Another study from 1997 established a correlation between increased electrical activity of the diaphragm during sudden postural perturbations, which were initiated by sudden flexion of the shoulder, reinforcing a potential connection between the diaphragm and postural stability.
From the opposite end of the spectrum, there have been a handful of studies also examining diaphragm function in those with low back pain. A 2015 systematic review investigated the potential relationship between those with respiratory disease such as asthma, dyspnea, various forms of allergies, COPD, respiratory tract infections, with the presence of low back pain. A positive correlation was found between the presence of low back pain and most of the investigated respiratory ailments, except for COPD.
A smaller study examined the effects of inspiratory muscle fatigue on two groups: one group of 12 healthy controls and one with 16 subjects who reported a history of low back pain. The subjects’ proprioceptive postural control strategies were measured on a center of force plate both pre- and post-exercise designed targeted to create inspiratory muscle fatigue. After inspiratory muscle fatigue, both groups demonstrated an increased reliance on proprioception from the ankles; however, it was only the group with a history of low back pain that utilized this strategy even in a well rested state. This suggests that there may be a reduced proprioception in the trunk to help deal with postural stability requirements in those with low back pain, and an over-reliance on proprioception from the ankles.

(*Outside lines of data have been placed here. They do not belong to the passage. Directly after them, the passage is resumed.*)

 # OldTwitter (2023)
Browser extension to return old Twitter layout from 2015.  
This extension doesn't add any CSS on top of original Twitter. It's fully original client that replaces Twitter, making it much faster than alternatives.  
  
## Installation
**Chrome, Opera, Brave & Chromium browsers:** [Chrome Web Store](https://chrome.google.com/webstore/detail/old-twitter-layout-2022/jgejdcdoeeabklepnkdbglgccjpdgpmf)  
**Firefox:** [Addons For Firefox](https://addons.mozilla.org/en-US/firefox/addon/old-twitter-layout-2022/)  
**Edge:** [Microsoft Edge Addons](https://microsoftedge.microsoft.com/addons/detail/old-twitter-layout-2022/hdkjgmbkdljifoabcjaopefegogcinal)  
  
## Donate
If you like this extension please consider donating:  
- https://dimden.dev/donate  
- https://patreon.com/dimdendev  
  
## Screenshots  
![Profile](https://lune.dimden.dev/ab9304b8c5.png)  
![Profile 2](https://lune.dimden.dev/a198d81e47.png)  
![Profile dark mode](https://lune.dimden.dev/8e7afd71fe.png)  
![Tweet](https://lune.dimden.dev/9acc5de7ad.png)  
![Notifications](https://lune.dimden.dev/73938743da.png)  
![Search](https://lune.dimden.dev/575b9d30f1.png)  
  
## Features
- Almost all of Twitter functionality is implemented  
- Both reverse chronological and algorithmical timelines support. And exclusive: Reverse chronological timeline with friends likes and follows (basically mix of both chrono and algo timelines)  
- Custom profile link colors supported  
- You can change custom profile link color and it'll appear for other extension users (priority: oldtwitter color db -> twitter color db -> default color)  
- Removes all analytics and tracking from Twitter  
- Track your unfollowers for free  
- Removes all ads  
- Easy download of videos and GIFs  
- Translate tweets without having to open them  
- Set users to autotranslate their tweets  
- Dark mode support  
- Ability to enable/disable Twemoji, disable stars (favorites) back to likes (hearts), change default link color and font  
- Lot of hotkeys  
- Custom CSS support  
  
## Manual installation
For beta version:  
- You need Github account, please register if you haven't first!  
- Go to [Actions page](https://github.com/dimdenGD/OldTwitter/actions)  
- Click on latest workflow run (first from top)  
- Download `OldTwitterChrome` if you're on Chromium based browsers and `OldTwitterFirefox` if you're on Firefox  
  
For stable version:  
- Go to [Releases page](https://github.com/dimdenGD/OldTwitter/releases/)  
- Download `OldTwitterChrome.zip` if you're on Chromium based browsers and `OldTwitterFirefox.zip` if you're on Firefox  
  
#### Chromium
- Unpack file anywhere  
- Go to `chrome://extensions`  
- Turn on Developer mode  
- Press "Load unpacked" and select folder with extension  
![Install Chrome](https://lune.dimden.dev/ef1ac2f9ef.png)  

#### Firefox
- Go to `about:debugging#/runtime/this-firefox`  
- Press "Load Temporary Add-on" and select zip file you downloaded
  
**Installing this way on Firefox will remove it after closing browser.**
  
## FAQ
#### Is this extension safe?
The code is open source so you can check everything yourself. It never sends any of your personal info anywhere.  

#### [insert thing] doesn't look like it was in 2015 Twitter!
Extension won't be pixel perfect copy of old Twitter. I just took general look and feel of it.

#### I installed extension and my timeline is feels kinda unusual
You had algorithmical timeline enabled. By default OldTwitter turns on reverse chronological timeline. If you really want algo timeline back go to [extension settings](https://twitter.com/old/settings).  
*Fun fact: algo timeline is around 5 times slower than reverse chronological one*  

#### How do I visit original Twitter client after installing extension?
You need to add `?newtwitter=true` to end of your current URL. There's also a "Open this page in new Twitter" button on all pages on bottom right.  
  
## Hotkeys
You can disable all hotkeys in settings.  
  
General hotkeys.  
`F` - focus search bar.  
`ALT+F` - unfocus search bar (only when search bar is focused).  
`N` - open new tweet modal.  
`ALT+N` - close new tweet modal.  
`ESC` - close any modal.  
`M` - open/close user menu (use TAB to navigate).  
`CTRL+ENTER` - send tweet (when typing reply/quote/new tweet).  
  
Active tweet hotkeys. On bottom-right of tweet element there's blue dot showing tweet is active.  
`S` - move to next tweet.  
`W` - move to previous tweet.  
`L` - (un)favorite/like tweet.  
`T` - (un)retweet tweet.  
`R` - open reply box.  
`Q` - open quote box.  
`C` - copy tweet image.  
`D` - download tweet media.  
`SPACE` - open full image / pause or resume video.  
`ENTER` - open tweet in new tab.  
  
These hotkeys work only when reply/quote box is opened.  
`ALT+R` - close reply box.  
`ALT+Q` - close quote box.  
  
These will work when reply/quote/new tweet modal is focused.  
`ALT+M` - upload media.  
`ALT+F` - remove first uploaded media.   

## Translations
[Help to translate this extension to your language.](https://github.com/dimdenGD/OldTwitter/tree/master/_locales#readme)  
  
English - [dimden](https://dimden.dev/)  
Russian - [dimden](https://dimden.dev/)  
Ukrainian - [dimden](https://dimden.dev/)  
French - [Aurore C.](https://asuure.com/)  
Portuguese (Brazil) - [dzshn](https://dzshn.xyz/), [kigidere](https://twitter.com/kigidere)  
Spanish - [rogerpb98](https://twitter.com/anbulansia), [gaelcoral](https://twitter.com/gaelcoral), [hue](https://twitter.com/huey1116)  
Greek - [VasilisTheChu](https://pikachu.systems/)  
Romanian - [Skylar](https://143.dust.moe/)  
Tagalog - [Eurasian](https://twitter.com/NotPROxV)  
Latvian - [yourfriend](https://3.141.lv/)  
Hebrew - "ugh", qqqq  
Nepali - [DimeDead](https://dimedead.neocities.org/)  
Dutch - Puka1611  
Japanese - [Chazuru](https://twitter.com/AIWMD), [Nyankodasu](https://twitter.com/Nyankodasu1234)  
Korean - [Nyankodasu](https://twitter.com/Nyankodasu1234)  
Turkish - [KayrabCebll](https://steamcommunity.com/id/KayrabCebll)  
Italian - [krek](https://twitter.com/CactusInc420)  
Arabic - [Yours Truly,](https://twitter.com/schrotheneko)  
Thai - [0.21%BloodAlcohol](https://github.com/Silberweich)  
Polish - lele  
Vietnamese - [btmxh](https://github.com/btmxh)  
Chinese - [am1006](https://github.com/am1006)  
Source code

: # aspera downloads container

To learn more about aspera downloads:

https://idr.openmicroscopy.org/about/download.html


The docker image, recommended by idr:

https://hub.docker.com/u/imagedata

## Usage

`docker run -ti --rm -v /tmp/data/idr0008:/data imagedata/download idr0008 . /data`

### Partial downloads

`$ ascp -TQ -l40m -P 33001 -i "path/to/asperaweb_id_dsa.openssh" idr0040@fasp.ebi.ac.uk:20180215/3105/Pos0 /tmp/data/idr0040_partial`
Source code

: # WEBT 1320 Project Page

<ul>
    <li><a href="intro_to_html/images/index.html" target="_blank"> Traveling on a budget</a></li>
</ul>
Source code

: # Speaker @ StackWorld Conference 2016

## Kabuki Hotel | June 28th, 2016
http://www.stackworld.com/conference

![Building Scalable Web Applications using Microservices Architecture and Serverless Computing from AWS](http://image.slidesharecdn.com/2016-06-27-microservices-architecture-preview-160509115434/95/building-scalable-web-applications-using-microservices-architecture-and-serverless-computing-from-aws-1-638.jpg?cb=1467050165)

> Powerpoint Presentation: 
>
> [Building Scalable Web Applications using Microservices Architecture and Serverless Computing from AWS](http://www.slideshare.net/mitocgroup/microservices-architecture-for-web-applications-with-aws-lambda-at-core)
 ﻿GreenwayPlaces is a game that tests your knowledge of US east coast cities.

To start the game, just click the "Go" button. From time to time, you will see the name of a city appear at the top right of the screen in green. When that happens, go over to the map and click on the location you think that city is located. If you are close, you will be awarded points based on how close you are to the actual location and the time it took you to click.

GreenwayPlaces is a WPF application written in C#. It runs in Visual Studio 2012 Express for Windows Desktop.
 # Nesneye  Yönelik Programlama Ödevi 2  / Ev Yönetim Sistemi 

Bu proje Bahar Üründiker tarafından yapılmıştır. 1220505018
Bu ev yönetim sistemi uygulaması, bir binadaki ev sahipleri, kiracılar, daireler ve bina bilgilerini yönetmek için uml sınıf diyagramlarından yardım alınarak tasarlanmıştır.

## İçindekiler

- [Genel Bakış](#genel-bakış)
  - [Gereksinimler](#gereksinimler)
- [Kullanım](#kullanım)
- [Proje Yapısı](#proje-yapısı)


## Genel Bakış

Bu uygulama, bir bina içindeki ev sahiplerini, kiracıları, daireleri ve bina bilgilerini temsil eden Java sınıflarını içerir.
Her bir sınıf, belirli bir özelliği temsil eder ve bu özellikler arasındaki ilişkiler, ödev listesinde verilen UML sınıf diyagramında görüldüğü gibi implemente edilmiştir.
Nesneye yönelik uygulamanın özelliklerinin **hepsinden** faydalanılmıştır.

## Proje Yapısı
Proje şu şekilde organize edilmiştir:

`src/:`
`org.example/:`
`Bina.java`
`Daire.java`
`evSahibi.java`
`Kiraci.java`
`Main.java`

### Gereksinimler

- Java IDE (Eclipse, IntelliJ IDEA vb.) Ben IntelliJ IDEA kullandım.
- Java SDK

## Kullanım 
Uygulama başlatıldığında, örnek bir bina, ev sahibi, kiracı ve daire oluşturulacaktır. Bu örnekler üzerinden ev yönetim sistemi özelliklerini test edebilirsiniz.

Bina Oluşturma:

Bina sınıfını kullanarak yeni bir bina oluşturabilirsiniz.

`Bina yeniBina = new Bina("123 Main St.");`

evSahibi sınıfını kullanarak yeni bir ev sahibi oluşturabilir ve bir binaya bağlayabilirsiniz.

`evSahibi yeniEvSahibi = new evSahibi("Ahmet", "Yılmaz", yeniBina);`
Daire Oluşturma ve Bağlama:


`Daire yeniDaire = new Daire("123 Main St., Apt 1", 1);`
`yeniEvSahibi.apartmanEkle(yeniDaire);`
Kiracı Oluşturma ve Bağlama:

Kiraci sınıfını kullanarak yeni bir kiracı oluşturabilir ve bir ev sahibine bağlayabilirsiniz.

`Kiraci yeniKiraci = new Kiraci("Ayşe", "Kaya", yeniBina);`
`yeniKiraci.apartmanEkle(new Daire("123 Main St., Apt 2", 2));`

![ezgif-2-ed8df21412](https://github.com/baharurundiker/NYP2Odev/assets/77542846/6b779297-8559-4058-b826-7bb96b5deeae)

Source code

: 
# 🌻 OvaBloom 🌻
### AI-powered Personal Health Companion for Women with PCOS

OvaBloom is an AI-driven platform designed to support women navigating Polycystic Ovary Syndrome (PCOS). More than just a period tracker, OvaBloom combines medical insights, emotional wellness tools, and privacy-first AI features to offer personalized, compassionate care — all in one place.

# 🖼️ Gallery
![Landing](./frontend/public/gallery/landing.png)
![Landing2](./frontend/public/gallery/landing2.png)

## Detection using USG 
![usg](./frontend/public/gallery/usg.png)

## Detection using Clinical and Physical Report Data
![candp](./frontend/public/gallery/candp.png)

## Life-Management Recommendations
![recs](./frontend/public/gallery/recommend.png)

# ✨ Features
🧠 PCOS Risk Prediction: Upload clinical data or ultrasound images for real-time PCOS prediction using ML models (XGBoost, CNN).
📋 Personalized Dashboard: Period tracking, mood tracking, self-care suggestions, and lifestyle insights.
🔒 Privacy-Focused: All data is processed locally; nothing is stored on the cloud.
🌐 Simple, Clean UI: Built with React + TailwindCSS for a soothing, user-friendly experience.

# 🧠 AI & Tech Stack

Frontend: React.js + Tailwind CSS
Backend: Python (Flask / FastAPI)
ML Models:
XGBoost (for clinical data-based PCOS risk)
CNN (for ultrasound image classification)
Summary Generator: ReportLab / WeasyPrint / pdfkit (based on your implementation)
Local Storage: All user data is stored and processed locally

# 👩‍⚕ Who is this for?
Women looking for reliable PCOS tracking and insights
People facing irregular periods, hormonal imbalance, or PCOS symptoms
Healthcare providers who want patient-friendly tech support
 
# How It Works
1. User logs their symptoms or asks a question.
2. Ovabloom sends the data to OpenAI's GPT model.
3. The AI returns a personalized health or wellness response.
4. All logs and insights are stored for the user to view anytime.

Inspiratory Muscle Training and low back pain
Our greater understanding of diaphragmatic involvement in postural stability has created a new interest in the use of Inspiratory Muscle Strength Training (IMST) to improve posture and low back pain. IMST involves the use of a small cigar-shaped device that provides resistance against inhalation. As the levels are increased, the difficulty is also increased, akin to adding weight to a machine at the gym.
IMST has been shown to affect postural sway and low back pain in various populations. Athletes who reported a history of chronic low back pain underwent an 8 week trial of inspiratory muscle training, which led to both a reduction in postural sway at the ankle as well as a reduction in low back pain. A similar study examined people with a history of low back pain, and showed improved multifidus and core musculature EMG activity after an 8 week intervention of IMST.
As more research continues to accumulate, IMST remains a promising new avenue with potential to improve low back pain for many individuals.